For simplicity I focus on a simple synthetic task: shortest
paths.

**the below document is not quite an accurate representation of
what I actually ended up doing. TODO: clean this up, and add some
documentation to the project**

# PLAN:

Let N be the maximum number of vertices in any graph that we ever consider.
Let D be a number such that most graphs that we consider have diameter at most D.

ARCH:
Let's stack D transformers.
To start, we are fed in an edge list.
Then we embed these and do transformer things.

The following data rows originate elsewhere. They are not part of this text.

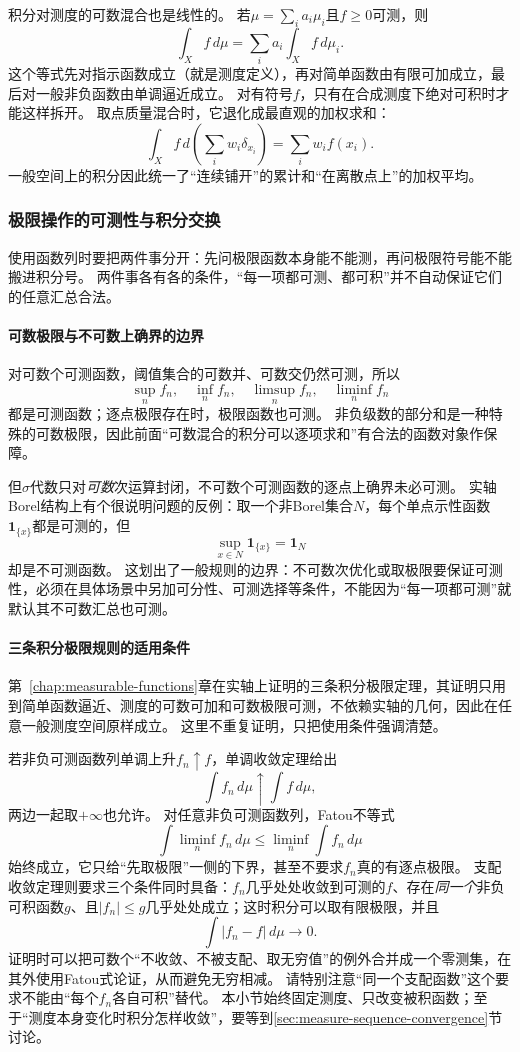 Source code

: 积分对测度的可数混合也是线性的。
若$\mu=\sum_i a_i\mu_i$且$f\geq0$可测，则
\[
 \int_X f\,d\mu=\sum_i a_i\int_X f\,d\mu_i.
\]
这个等式先对指示函数成立（就是测度定义），再对简单函数由有限可加成立，最后对一般非负函数由单调逼近成立。
对有符号$f$，只有在合成测度下绝对可积时才能这样拆开。
取点质量混合时，它退化成最直观的加权求和：
\[
 \int_X f\,d\!\left(\sum_i w_i\delta_{x_i}\right)=\sum_i w_i f(x_i).
\]
一般空间上的积分因此统一了“连续铺开”的累计和“在离散点上”的加权平均。

\subsubsection{极限操作的可测性与积分交换}

使用函数列时要把两件事分开：先问极限函数本身能不能测，再问极限符号能不能搬进积分号。
两件事各有各的条件，“每一项都可测、都可积”并不自动保证它们的任意汇总合法。

\paragraph{可数极限与不可数上确界的边界}

对可数个可测函数，阈值集合的可数并、可数交仍然可测，所以
\[
 \sup_n f_n,\quad\inf_n f_n,\quad\limsup_n f_n,\quad\liminf_n f_n
\]
都是可测函数；逐点极限存在时，极限函数也可测。
非负级数的部分和是一种特殊的可数极限，因此前面“可数混合的积分可以逐项求和”有合法的函数对象作保障。

但$\sigma$代数只对\emph{可数}次运算封闭，不可数个可测函数的逐点上确界未必可测。
实轴Borel结构上有个很说明问题的反例：取一个非Borel集合$N$，每个单点示性函数$\mathbf 1_{\{x\}}$都是可测的，但
\[
 \sup_{x\in N}\mathbf 1_{\{x\}}=\mathbf 1_N
\]
却是不可测函数。
这划出了一般规则的边界：不可数次优化或取极限要保证可测性，必须在具体场景中另加可分性、可测选择等条件，不能因为“每一项都可测”就默认其不可数汇总也可测。

\paragraph{三条积分极限规则的适用条件}

第~\ref{chap:measurable-functions}章在实轴上证明的三条积分极限定理，其证明只用到简单函数逼近、测度的可数可加和可数极限可测，不依赖实轴的几何，因此在任意一般测度空间原样成立。
这里不重复证明，只把使用条件强调清楚。

若非负可测函数列单调上升$f_n\uparrow f$，单调收敛定理给出
\[
 \int f_n\,d\mu\uparrow\int f\,d\mu,
\]
两边一起取$+\infty$也允许。
对任意非负可测函数列，Fatou不等式
\[
 \int\liminf_n f_n\,d\mu\leq\liminf_n\int f_n\,d\mu
\]
始终成立，它只给“先取极限”一侧的下界，甚至不要求$f_n$真的有逐点极限。
支配收敛定理则要求三个条件同时具备：$f_n$几乎处处收敛到可测的$f$、存在\emph{同一个}非负可积函数$g$、且$|f_n|\leq g$几乎处处成立；这时积分可以取有限极限，并且
\[
 \int|f_n-f|\,d\mu\to0.
\]
证明时可以把可数个“不收敛、不被支配、取无穷值”的例外合并成一个零测集，在其外使用Fatou式论证，从而避免无穷相减。
请特别注意“同一个支配函数”这个要求不能由“每个$f_n$各自可积”替代。
本小节始终固定测度、只改变被积函数；至于“测度本身变化时积分怎样收敛”，要等到\ref{sec:measure-sequence-convergence}节讨论。


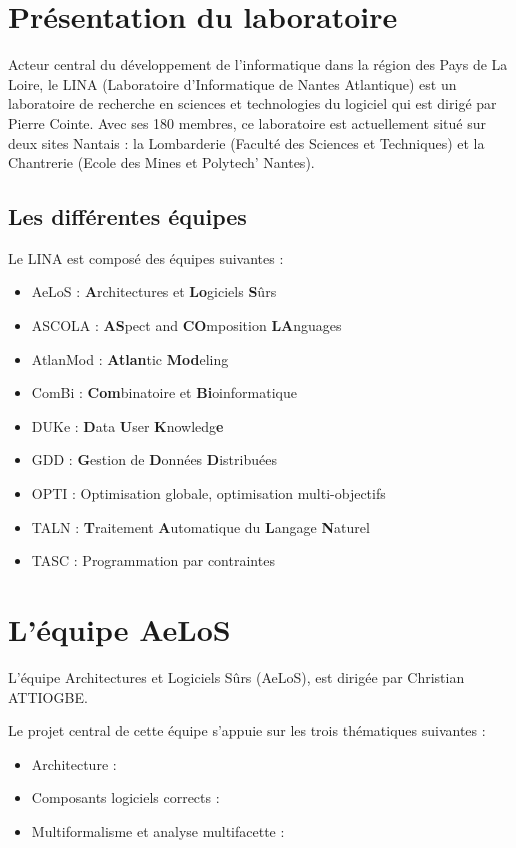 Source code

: \documentclass[12pt,a4paper]{report}
\begin{document}
\chapter{Présentation du laboratoire}
Acteur central du développement de l'informatique dans la région des Pays de La Loire, le LINA (Laboratoire d'Informatique de Nantes Atlantique) est un laboratoire de recherche en sciences et technologies du logiciel qui est dirigé par Pierre Cointe. Avec ses 180 membres, ce laboratoire est actuellement situé sur deux sites Nantais : la Lombarderie (Faculté des Sciences et Techniques) et la Chantrerie (Ecole des Mines et Polytech' Nantes).


\section{Les différentes équipes}
Le LINA est composé des équipes suivantes : 
\begin{itemize}
  \item AeLoS : \textbf{A}rchitectures et \textbf{Lo}giciels \textbf{S}ûrs
  \item ASCOLA : \textbf{AS}pect and \textbf{CO}mposition \textbf{LA}nguages
  \item AtlanMod : \textbf{Atlan}tic \textbf{Mod}eling 
  \item ComBi : \textbf{Com}binatoire et \textbf{Bi}oinformatique
  \item DUKe : \textbf{D}ata \textbf{U}ser \textbf{K}nowledg\textbf{e}
  \item GDD : \textbf{G}estion de \textbf{D}onnées \textbf{D}istribuées
  \item OPTI : Optimisation globale, optimisation multi-objectifs
  \item TALN : \textbf{T}raitement \textbf{A}utomatique du \textbf{L}angage \textbf{N}aturel
  \item TASC : Programmation par contraintes
\end{itemize}

\chapter{L'équipe AeLoS}	

L'équipe Architectures et Logiciels Sûrs (AeLoS), est dirigée par Christian ATTIOGBE.

Le projet central de cette équipe s'appuie sur les trois thématiques suivantes :
\begin{itemize}[label=$\circ$]
  \item Architecture : 
  \item Composants logiciels corrects : 
  \item Multiformalisme et analyse multifacette : 
\end{itemize}
\end{document}

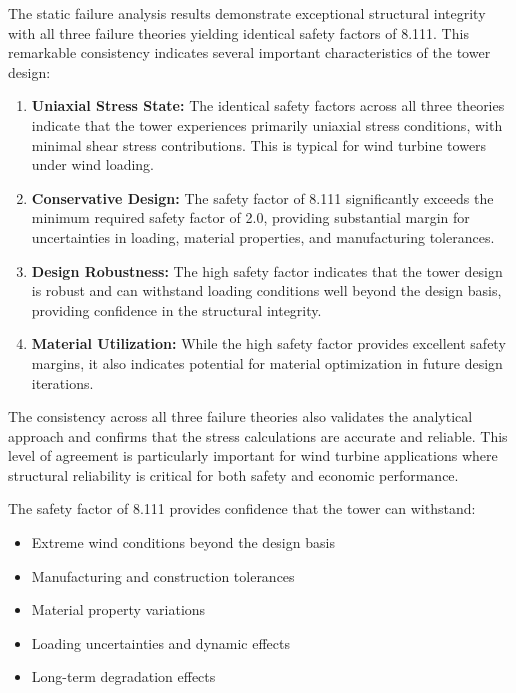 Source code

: \documentclass[12pt]{article}
\begin{document}
The static failure analysis results demonstrate exceptional structural integrity with all three failure theories yielding identical safety factors of 8.111. This remarkable consistency indicates several important characteristics of the tower design:

\begin{enumerate}
    \item \textbf{Uniaxial Stress State:} The identical safety factors across all three theories indicate that the tower experiences primarily uniaxial stress conditions, with minimal shear stress contributions. This is typical for wind turbine towers under wind loading.
    
    \item \textbf{Conservative Design:} The safety factor of 8.111 significantly exceeds the minimum required safety factor of 2.0, providing substantial margin for uncertainties in loading, material properties, and manufacturing tolerances.
    
    \item \textbf{Design Robustness:} The high safety factor indicates that the tower design is robust and can withstand loading conditions well beyond the design basis, providing confidence in the structural integrity.
    
    \item \textbf{Material Utilization:} While the high safety factor provides excellent safety margins, it also indicates potential for material optimization in future design iterations.
\end{enumerate}

The consistency across all three failure theories also validates the analytical approach and confirms that the stress calculations are accurate and reliable. This level of agreement is particularly important for wind turbine applications where structural reliability is critical for both safety and economic performance.

The safety factor of 8.111 provides confidence that the tower can withstand:
\begin{itemize}
    \item Extreme wind conditions beyond the design basis
    \item Manufacturing and construction tolerances
    \item Material property variations
    \item Loading uncertainties and dynamic effects
    \item Long-term degradation effects
\end{itemize}
\end{document}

Then, one way I could imagine performing the task is, in the i-th
layer you can compute whether or not you are distance i from
vertex 1. Or even closer. 
I haven't thought about exactly how you wire the self-attention +
residual connections etc to make this happen, but it seems
do-able.

Anyways, our training regiment has two steps
1. Train the network to compute shortest paths between vtx 1 and vtx 2 on Erdos-Renyi random graphs with number of vertices between 10 and 100 vertices.
2. Fine tune the network to compute shortest paths between vtx 1
   and vtx i for every other i, on Erdos-Renyi random graphs with
   number of vertices being between 10 and 20.

Then for evaluation we see 
1. How well does the model do at d(1,2)?
2. How well does the model do at d(1,i) in the small number of
   vertices regime?
3. Does the model generalize to handle d(1,i) in the large number
   of vertices regime?

# notes

Recall how a transformer works:

score(i,j) = Key[i] * Query[j]
alpha(i,j) = softmax(scores)
embedding(i) = sum_{j} alpha(i,j) Val[j]

Then we have a fully connected NN.
Next we do a layernorm.
After that we have a residual connection.